EXERCISE BRIEF: Consider the data that follows and state how many lines contain the string "building", using the number alone.

EXCERPTED RECORDS:

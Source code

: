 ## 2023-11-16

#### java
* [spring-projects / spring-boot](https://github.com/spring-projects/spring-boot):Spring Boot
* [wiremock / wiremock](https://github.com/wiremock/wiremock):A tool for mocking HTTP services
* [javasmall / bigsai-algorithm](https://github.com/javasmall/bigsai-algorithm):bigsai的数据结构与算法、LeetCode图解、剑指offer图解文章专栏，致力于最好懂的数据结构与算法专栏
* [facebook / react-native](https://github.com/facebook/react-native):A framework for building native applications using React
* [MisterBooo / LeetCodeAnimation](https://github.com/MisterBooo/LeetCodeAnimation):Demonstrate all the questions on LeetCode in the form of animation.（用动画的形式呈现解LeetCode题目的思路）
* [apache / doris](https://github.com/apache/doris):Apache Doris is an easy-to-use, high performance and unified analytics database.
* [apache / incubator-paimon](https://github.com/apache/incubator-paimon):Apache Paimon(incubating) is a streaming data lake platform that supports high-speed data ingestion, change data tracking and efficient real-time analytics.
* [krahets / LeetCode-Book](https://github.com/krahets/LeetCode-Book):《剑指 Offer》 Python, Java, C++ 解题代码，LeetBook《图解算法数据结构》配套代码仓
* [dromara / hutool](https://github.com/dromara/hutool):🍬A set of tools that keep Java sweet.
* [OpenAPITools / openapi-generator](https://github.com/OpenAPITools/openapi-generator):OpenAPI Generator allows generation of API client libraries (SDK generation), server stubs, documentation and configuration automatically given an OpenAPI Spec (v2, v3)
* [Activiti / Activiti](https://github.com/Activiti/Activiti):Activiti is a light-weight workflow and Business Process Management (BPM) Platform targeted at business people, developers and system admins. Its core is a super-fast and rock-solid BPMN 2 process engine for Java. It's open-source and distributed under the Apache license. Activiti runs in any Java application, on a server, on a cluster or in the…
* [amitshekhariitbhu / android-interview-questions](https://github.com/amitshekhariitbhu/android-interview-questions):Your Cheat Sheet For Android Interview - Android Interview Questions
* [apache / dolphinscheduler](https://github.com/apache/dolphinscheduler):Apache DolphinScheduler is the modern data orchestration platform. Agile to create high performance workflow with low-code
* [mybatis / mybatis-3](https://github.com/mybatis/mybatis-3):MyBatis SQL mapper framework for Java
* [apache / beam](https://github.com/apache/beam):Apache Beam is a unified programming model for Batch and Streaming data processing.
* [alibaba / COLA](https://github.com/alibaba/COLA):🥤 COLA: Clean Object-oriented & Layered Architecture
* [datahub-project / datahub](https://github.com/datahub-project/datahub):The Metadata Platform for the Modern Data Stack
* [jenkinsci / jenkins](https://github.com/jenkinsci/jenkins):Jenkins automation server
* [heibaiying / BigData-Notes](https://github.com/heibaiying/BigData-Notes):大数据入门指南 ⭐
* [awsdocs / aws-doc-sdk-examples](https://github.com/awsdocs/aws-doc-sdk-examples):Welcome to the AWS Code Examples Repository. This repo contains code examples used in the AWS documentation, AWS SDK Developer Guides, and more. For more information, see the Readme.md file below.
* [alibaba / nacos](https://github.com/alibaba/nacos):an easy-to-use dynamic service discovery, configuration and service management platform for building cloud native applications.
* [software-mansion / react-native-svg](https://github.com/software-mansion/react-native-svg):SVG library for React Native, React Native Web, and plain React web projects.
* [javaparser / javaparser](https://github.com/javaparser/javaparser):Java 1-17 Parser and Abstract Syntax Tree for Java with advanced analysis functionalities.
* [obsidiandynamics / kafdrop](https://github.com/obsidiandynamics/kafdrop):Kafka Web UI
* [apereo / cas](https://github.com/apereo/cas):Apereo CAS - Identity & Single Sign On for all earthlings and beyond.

SOLUTION FOR THIS PROBLEM: 2